Cute story, but I'd seen it before.

Exercise:
Write a pair of Bourne shell scripts, called "robin" and "tuck", to act in a similar manner. Code each to run as a daemon whose job is to make sure that the other daemon stays alive. If it dies, respawn it, taking care so that there is only ever one instance of each daemon. Snappy reparte' is optional. I'd suggest that you (a) use your own personal machine (Linux, BSD or Solaris) and (b) run as a non-root user, at least until you know your scripts work properly. No time limit. Post your results in this thread.
 
Last edited:
Here's what I slapped together. Just a proof of concept. No dangerous payload. :)

Copy the following code into a file called "robin":
Code:
#!/bin/sh

ME=robin
HE=tuck

T=/tmp/$ME.pid
H=/tmp/$HE.pid
SECS=3
WALL=/usr/bin/wall

alarm() {
  echo "$HE... I am under attack!

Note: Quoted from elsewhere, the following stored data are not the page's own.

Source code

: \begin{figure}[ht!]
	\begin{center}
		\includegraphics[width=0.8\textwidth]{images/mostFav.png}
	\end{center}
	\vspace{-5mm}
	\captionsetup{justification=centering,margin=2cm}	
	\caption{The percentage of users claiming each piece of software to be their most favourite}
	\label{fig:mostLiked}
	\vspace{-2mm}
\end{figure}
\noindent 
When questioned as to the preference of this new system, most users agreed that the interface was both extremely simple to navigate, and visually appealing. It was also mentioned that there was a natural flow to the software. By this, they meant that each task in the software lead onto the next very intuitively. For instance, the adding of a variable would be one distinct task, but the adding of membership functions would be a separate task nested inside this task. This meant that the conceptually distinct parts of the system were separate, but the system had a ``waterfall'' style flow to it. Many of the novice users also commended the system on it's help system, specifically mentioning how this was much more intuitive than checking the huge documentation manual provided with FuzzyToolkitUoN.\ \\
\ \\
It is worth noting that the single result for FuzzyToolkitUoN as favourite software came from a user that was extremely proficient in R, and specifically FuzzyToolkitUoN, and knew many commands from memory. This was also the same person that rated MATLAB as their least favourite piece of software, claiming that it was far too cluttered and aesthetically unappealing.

Pray save me!" | ${WALL}
}

trap "alarm ; rm ${T} ; exit" 1 2 3 15

# already running?
[ -f "$T" ] && exit 1

# record PID
echo $$ > $T

# main loop
while :
do
  sleep ${SECS}
  if [ ! -f "$H" ]; then
    ( echo "Fear not, friend ${HE}!" ; \
      echo "I shall rout the Sheriff of Nottingham's men!" ) | ${WALL}
    ./$HE &
  fi
done

Make another copy and call it "tuck",
but edit it so that "ME=tuck" and "HE=robin".

Make both scripts executable:
Code:
# chmod u+x robin tuck

Start the daemons:

Code:
# rm /tmp/robin.pid /tmp/tuck.pid
# ./robin & ./tuck &

Kill one daemon:

Code:
# cat /tmp/tuck.pid | xargs kill

Stop both daemons:

Code:
# cd /tmp
# cat *.pid | xargs kill

Have fun.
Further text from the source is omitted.